Когда последний фильм заканчивается, шепот сменяется мерным дыханием. Я проверяю телефон и вижу сообщение от мамы:

Пропало $130 из банки, значит, ты была дома.

Объяснись или не возвращайся. Хватит все делать исподтишка. Пора взрослеть!

Я удаляю сообщение. На экране время: 2:59. Три утра. Проклятое время. Интересно, Зак тоже сейчас не спит? Больше трех месяцев прошло. Наверное, уже меня не помнит.

Надеюсь, он все-таки научился спать по ночам, не то что я. Лежу и не могу ни спать, ни плакать, потому что просто ни на что нет сил.

А мне, между тем, нужен новый план. План А был рассчитан на то, что мама меня поймет. План В – на то, что мой парень будет вести себя как мужик. План С – на то, что подруги, клявшиеся мне в верности, сдержат клятву. Срочно нужен план D.

Еще не рассвело, и я аккуратно пробираюсь в темноте между идеально гладких ног, трогательно свернутых ладоней, стараясь никого не задеть костылями. По подушкам разметались роскошные длинные волосы. Они спят как счастливые младенцы. Я не держу на них зла. Не их вина, что некоторые вещи понимаешь, только прожив их.

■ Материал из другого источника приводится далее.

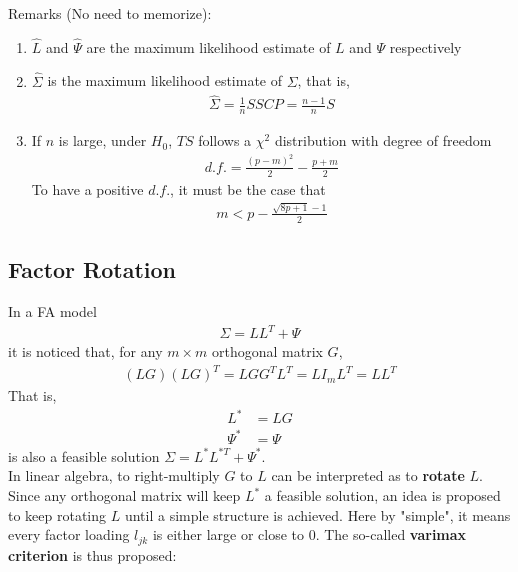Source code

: \documentclass[12pt]{extarticle}
\newcommand{\<}{\langle}
\renewcommand{\>}{\rangle}
\theoremstyle{definition}
\begin{document}
Remarks (No need to memorize):
\begin{enumerate}
    \item $\hat{L}$ and $\hat{\Psi}$ are the maximum likelihood estimate of $L$ and $\Psi$ respectively
    \item $\hat{\Sigma}$ is the maximum likelihood estimate of $\Sigma$, that is,
    \begin{align*}
        \hat{\Sigma}=\frac{1}{n}SSCP=\frac{n-1}{n}S
    \end{align*}
    \item If $n$ is large, under $H_0$, $TS$ follows a $\chi^2$ distribution with degree of freedom
    \begin{align*}
        d.f.=\frac{(p-m)^2}{2}-\frac{p+m}{2}
    \end{align*}
    To have a positive $d.f.$, it must be the case that
    \begin{align*}
        m<p-\frac{\sqrt{8p+1}-1}{2}
    \end{align*}
\end{enumerate}

\newpage
\subsection{Factor Rotation}
In a FA model
\begin{align*}
    \Sigma = LL^T +\Psi
\end{align*}
it is noticed that, for any $m\times m$ orthogonal matrix $G$,
\begin{align*}
    (LG)(LG)^T =LGG^T L^T = LI_m L^T = LL^T
\end{align*}
That is,
\begin{align*}
    L^* &= LG\\
    \Psi^* &= \Psi
\end{align*}
is also a feasible solution $\Sigma = L^*L^{*T} +\Psi^*$.\\
In linear algebra, to right-multiply $G$ to $L$ can be interpreted as to \textbf{rotate} $L$.\\

Since any orthogonal matrix will keep $L^*$ a feasible solution, an idea is proposed to keep rotating $L$ until a simple structure is achieved. Here by "simple", it means every factor loading $l_{jk}$ is either large or close to 0. The so-called \textbf{varimax criterion} is thus proposed:
\end{document}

В кухне у микроволновки висит сумка. Я нахожу в ней красный кошелек, внутри – фотография Шаи в детстве и двести баксов.

– Простите, мистер Ви, – шепчу я.

Ну вот, еще один побег. Еще один удар по репутации. На этот раз придется скрыться где-нибудь подальше. Поеду и впрямь на восток. Мама права, выбор небогат: объясниться или не возвращаться.

На автобусе я доезжаю до центрального автовокзала и покупаю билет так далеко, насколько хватает денег. О следующем действии подумаю, когда доеду

Какая-то женщина из первого ряда встает и уступает мне место. На нем оказывается табличка: «Для пассажиров с ограниченными возможностями». Я благодарю и сажусь.

В моем рюкзаке – мобильник, зарядка, айпод с наушниками, блеск для губ, тушь с тональником, дезодорант, увлажняющий крем, гель для душа, а также пара футболок, спортивные штаны и пять пар нижнего белья. Еще полпачки оксиконтина.

Водитель врубает двигатель, и автобус начинает вибрировать, а затем трогается с места. Город еще весь темно-синий. Я вижу, как улицы проносятся сквозь призрачное отражение моего лица.

Надо было захватить подушку, чтобы прислониться к стеклу и поспать. И жаль, что обезболивающих так мало. И жаль, что так быстро кончаются деньги.

Но особенно жаль, что у меня нет плана D.